_Available data_
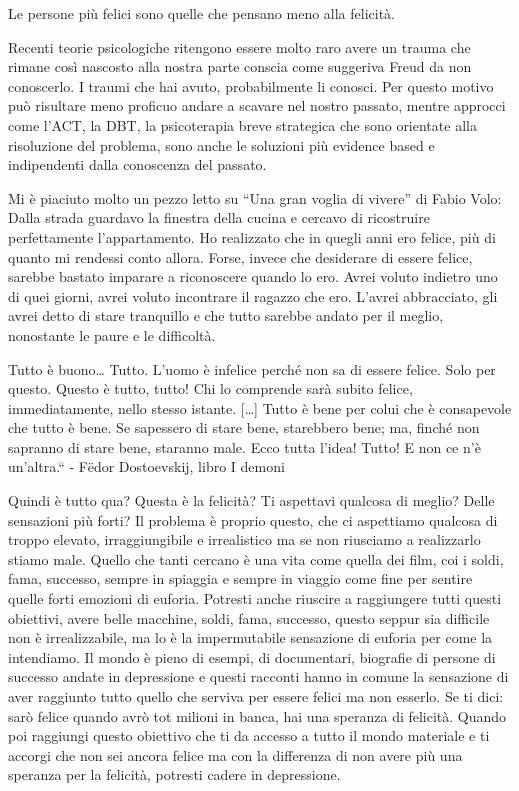 \documentclass[12pt]{book} %
\begin{document}
Le persone più felici sono quelle che pensano meno alla felicità.

Recenti teorie psicologiche ritengono essere molto raro avere un trauma che rimane così nascosto alla nostra parte conscia come
suggeriva Freud da non conoscerlo. I traumi che hai avuto, probabilmente li conosci. Per questo motivo può risultare
meno proficuo andare a scavare nel nostro passato, mentre approcci come l'ACT, la DBT, la psicoterapia breve strategica
che sono orientate alla risoluzione del problema, sono anche le soluzioni più evidence based e indipendenti dalla
conoscenza del passato.

Mi è piaciuto molto un pezzo letto su “Una gran voglia di vivere” di
Fabio Volo: Dalla strada guardavo la finestra della cucina e cercavo di ricostruire perfettamente
l'appartamento. Ho realizzato che in quegli anni ero felice, più di quanto mi rendessi conto
allora. Forse, invece che desiderare di essere felice, sarebbe bastato imparare a riconoscere quando lo ero. Avrei
voluto indietro uno di quei giorni, avrei voluto incontrare il ragazzo che ero. L'avrei
abbracciato, gli avrei detto di stare tranquillo e che tutto sarebbe andato per il meglio, nonostante le paure e le
difficoltà. 

Tutto è buono… Tutto. L'uomo è infelice perché non sa di essere felice. Solo per questo. Questo è tutto, tutto! Chi lo
comprende sarà subito felice, immediatamente, nello stesso istante. […] Tutto è bene per colui che è consapevole che
tutto è bene. Se sapessero di stare bene, starebbero bene; ma, finché non sapranno di stare bene, staranno male. Ecco
tutta l'idea! Tutto! E non ce n'è un'altra.“ - Fëdor Dostoevskij, libro I demoni

Quindi è tutto qua? Questa è la felicità? Ti aspettavi qualcosa di meglio? Delle sensazioni più forti? Il problema è
proprio questo, che ci aspettiamo qualcosa di troppo elevato, irraggiungibile e irrealistico ma se non riusciamo a
realizzarlo stiamo male. Quello che tanti cercano è una vita come quella dei film, coi i soldi, fama, successo,
sempre in spiaggia e sempre in viaggio come fine per sentire quelle forti emozioni di euforia. Potresti anche riuscire
a raggiungere tutti questi obiettivi, avere belle macchine, soldi, fama, successo, questo seppur sia difficile non è
irrealizzabile, ma lo è la impermutabile sensazione di euforia per come la intendiamo. Il mondo è pieno di esempi, di
documentari, biografie di persone di successo andate in depressione e questi racconti hanno in comune la
sensazione di aver raggiunto tutto quello che serviva per essere felici ma non esserlo. Se ti dici: sarò felice quando
avrò tot milioni in banca, hai una speranza di felicità. Quando poi raggiungi questo obiettivo che ti da accesso a
tutto il mondo materiale e ti accorgi che non sei ancora felice ma con la differenza di non avere più una speranza per
la felicità, potresti cadere in depressione.
\end{document}
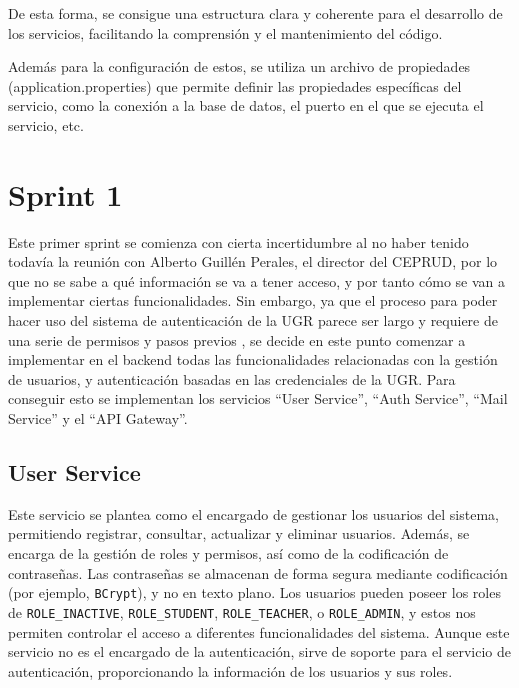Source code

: De esta forma, se consigue una estructura clara y coherente para el desarrollo de los servicios, facilitando la comprensión y el mantenimiento del código.

Además para la configuración de estos, se utiliza un archivo de propiedades (application.properties) que permite definir las propiedades específicas del servicio, como la conexión a la base de datos, el puerto en el que se ejecuta el servicio, etc.

\section{Sprint 1}

Este primer sprint se comienza con cierta incertidumbre al no haber tenido todavía la reunión con Alberto Guillén Perales, el director del CEPRUD, por lo que no se sabe a qué información se va a tener acceso, y por tanto cómo se van a implementar ciertas funcionalidades.
\newline\newline
Sin embargo, ya que el proceso para poder hacer uso del sistema de autenticación de la UGR parece ser largo y requiere de una serie de permisos y pasos previos \cite{autenticacion_ugr}, se decide en este punto comenzar a implementar en el backend todas las funcionalidades relacionadas con la gestión de usuarios, y autenticación basadas en las credenciales de la UGR.
\newline\newline
Para conseguir esto se implementan los servicios ``User Service'', ``Auth Service'', ``Mail Service'' y el ``API Gateway''.

\subsection{User Service}

Este servicio se plantea como el encargado de gestionar los usuarios del sistema, permitiendo registrar, consultar, actualizar y eliminar usuarios. Además, se encarga de la gestión de roles y permisos, así como de la codificación de contraseñas.
\newline 
Las contraseñas se almacenan de forma segura mediante codificación (por ejemplo, \texttt{BCrypt}), y no en texto plano.
\newline\newline
Los usuarios pueden poseer los roles de \texttt{ROLE\_INACTIVE}, \texttt{ROLE\_STUDENT}, \texttt{ROLE\_TEACHER}, o \texttt{ROLE\_ADMIN}, y estos nos permiten controlar el acceso a diferentes funcionalidades del sistema.
\newline\newline
Aunque este servicio no es el encargado de la autenticación, sirve de soporte para el servicio de autenticación, proporcionando la información de los usuarios y sus roles.

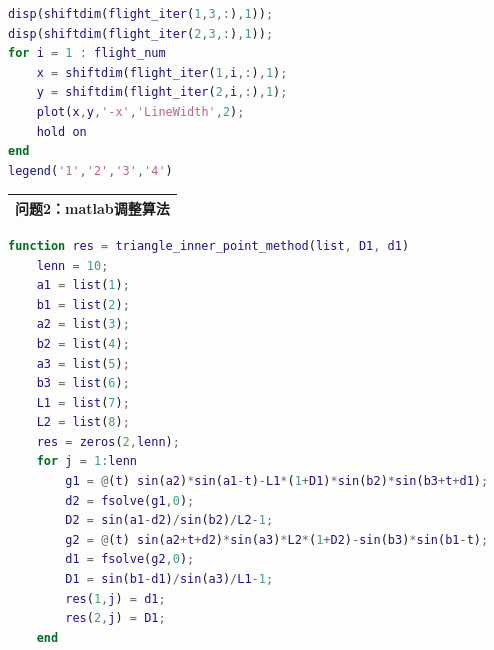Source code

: \documentclass{my_paper}
\begin{document}
\begin{lstlisting}[language=Matlab]
% 绘图
disp(shiftdim(flight_iter(1,3,:),1));
disp(shiftdim(flight_iter(2,3,:),1));
for i = 1 : flight_num
    x = shiftdim(flight_iter(1,i,:),1);
    y = shiftdim(flight_iter(2,i,:),1);
    plot(x,y,'-x','LineWidth',2);
    hold on
end
legend('1','2','3','4')
\end{lstlisting}


\begin{table}[htbp]
    \centering
    \begin{tabular}{|p{14.0cm}|}
    \hline
    \textbf{问题2：matlab调整算法} \\ %
    \hline
    \end{tabular}
\end{table}

\begin{lstlisting}[language=Matlab]
    function res = triangle_inner_point_method(list, D1, d1)
    lenn = 10;
    a1 = list(1);
    b1 = list(2);
    a2 = list(3);
    b2 = list(4); 
    a3 = list(5);
    b3 = list(6);
    L1 = list(7);
    L2 = list(8);
    res = zeros(2,lenn);
    for j = 1:lenn
        g1 = @(t) sin(a2)*sin(a1-t)-L1*(1+D1)*sin(b2)*sin(b3+t+d1);
        d2 = fsolve(g1,0);
        D2 = sin(a1-d2)/sin(b2)/L2-1;
        g2 = @(t) sin(a2+t+d2)*sin(a3)*L2*(1+D2)-sin(b3)*sin(b1-t);
        d1 = fsolve(g2,0);
        D1 = sin(b1-d1)/sin(a3)/L1-1;
        res(1,j) = d1;
        res(2,j) = D1;
    end    
\end{lstlisting}
\end{document}

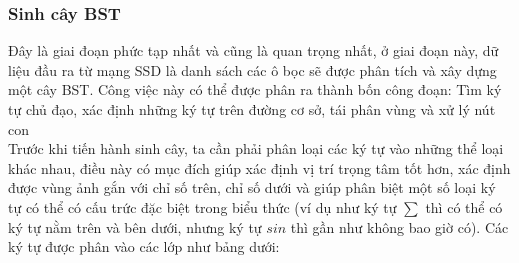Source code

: \documentclass[a4paper,12pt]{article}
\begin{document}
	\subsubsection{Sinh cây BST}
	
	Đây là giai đoạn phức tạp nhất và cũng là quan trọng nhất, ở giai đoạn này, dữ liệu đầu ra từ mạng SSD là danh sách các ô bọc sẽ được phân tích và xây dựng một cây BST. Công việc này có thể được phân ra thành bốn công đoạn: Tìm ký tự chủ đạo, xác định những ký tự trên đường cơ sở, tái phân vùng và xử lý nút con\\
	
	Trước khi tiến hành sinh cây, ta cần phải phân loại các ký tự vào những thể loại khác nhau, điều này có mục đích giúp xác định vị trí trọng tâm tốt hơn, xác định được vùng ảnh gắn với chỉ số trên, chỉ số dưới và giúp phân biệt một số loại ký tự có thể có cấu trức đặc biệt trong biểu thức (ví dụ như ký tự $\sum$ thì có thể có ký tự nằm trên và bên dưới, nhưng ký tự $sin$ thì gần như không bao giờ có). Các ký tự được phân vào các lớp như bảng dưới:
	
\end{document}
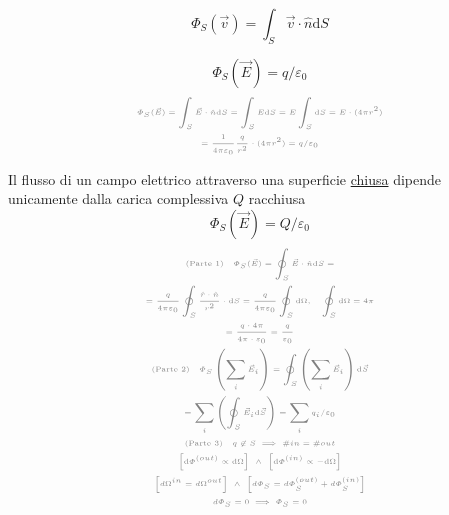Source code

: \begin{multicols}{3}
  \begin{equation}
    \label{eq:flusso}
    \varPhi_S(\vec{v}) = \int_S \vec{v}\cdot\hat{n}\text{d}S
  \end{equation}
  
  \begin{equation}
    \label{eq:flusso-elettrico-semplice}
    \varPhi_S(\vec{E}) = q/\varepsilon_0
  \end{equation}
  \begin{equation*}
    \myproof{
      \begin{gathered}
        \varPhi_S(\vec{E}) =
        \int_S \vec{E}\cdot\hat{n}\text{d}S =
        \int_S E\text{d}S =
        E \int_S \text{d}S =
        E \cdot (4\pi r^2) \\ =
        \frac{1}{4\pi\varepsilon_0}\frac{q}{r^2} \cdot (4\pi r^2) =
        q/\varepsilon_0
      \end{gathered}}
  \end{equation*}

  Il flusso di un campo elettrico attraverso una superficie \underline{chiusa}
  dipende unicamente dalla carica complessiva $Q$ racchiusa
  \begin{equation}
    \label{th:gauss}
    \varPhi_S(\vec{E}) = Q / \varepsilon_0
  \end{equation}
  \begin{equation*}
    \myproof{
      \begin{gathered}
        \text{(Parte 1)} \quad \varPhi_S(\vec{E}) =
        \oint_S \vec{E}\cdot\hat{n}\text{d}S = \\ =
        \frac{q}{4\pi\varepsilon_0} \oint_S \frac{\hat{r}\cdot\hat{n}}{r^2}\cdot\text{d}S =
        \frac{q}{4\pi\varepsilon_0} \oint_S \text{d}\Omega,
        \quad \oint_S \text{d}\Omega = 4\pi\\ =
        \frac{q \cdot 4\pi}{4\pi\cdot\varepsilon_0} = \frac{q}{\varepsilon_0} \\
        \text{(Parte 2)} \quad \varPhi_S\left(\sum_i\vec{E}_i\right) =
        \oint_S \left(\sum_i\vec{E}_i\right)\text{d}\vec{S} \\ =
        \sum_i \left(\oint_S\vec{E}_i\text{d}\vec{S}\right) =
        \sum_i q_i/\varepsilon_0 \\
        \text{(Parte 3)} \quad q \not \in S \implies \#in = \#out\\
        \left[\text{d}\varPhi^{(out)} \propto \text{d}\Omega\right] ~ \wedge ~
        \left[\text{d}\varPhi^{(in)} \propto -\text{d}\Omega\right] \\
        \left[d\Omega^{in} = d\Omega^{out}\right] ~ \wedge ~
        \left[d\varPhi_{S} = d\varPhi_{S}^{(out)} + d\varPhi_{S}^{(in)}\right] \\
        d\varPhi_{S} = 0 \implies \varPhi_{S} = 0
      \end{gathered}
    }
  \end{equation*}

\end{multicols}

_Problem details_
Print again the lines of the entries above that fall between the line holding "difficoltà." and the line holding "tutta l'idea! Tutto!", inclusive, exactly as they stand.

_Task output_
difficoltà. 

Tutto è buono… Tutto. L'uomo è infelice perché non sa di essere felice. Solo per questo. Questo è tutto, tutto! Chi lo
comprende sarà subito felice, immediatamente, nello stesso istante. […] Tutto è bene per colui che è consapevole che
tutto è bene. Se sapessero di stare bene, starebbero bene; ma, finché non sapranno di stare bene, staranno male. Ecco
tutta l'idea! Tutto! E non ce n'è un'altra.“ - Fëdor Dostoevskij, libro I demoni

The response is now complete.